Here is the joint, ready for assembly. Since there are a total of 24 of these for the entire project I'm happy to have the dedicated hollow chisel mortiser to cut all of them. The stone for these tables are some pretty heavy pieces of Travertine. The apron is a bit over 4" wide and, as you can see, the mortise goes the entire width. This is to control any hint of twisting from the apron. The tenon is haunched at top and bottom. Whenever possible I'll use the measurement of a tool as the basis for the haunched area, in this instance I used width of my combination square to determine how long the haunch would be. I'll show you later on why that's beneficial.
|The Final Joint|
A dado head on the table saw was used to cut the tenons. The length of the aprons makes using a tenoning jig on the tablesaw difficult. The first step was to screw a fence to the miter gauge. And yes, that is a gimlet. Why break out a drill when a simple tool will do the job as well and quicker.
|Attaching Fence to Miter Gauge|
Then, a stop block was attached to that fence and carefully adjusted for the exact tenon length but slightly oversize to allow for final fitting of the cheeks:
|Tenon Stop Block|
Whenever I do machine set-ups my habit has been to use a piece of MDF to adjust the blade height and stop block setting. Much easier to replace a cheap piece of MDF then to go back and machine another piece of Walnut that costs close to $7.50 a board foot.
|Exactly 30", Just What I Needed!|
Once the tenons were cut on both ends of the aprons it was time to decide which piece goes where. This is where the grain and color patterns are arranged in such a way that they will flow and be pleasing to the eye. As you get into the joinery and hand work it's really easy to mix parts up. Just as I did earlier on the legs, machinists stamps are used to identify the mating joint parts.

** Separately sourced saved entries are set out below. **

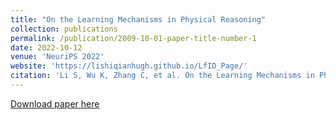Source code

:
 ```yaml
---
title: "On the Learning Mechanisms in Physical Reasoning"
collection: publications
permalink: /publication/2009-10-01-paper-title-number-1
date: 2022-10-12
venue: 'NeuriPS 2022'
website: 'https://lishiqianhugh.github.io/LfID_Page/'
citation: 'Li S, Wu K, Zhang C, et al. On the Learning Mechanisms in Physical Reasoning[J]. arXiv preprint arXiv:2210.02075, 2022.'
---
```



[Download paper here](https://arxiv.org/pdf/2210.02075.pdf)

|End Table Parts Being Identified|
|Left to Right: Apron - Bench Hook & Rabbet Plane- Leg Assembly|
|Easier on the Back!|
Now the hand work can begin. First up is laying out the depth of the haunch, I use a spacer that is as thick as the haunch is deep:
|Width of Tenon|
|Final Sizing to Fit Mortise|
Now that all of the joinery is completed the next step will be to add the piece to the inside of each leg to create that triangular, beefier appearance.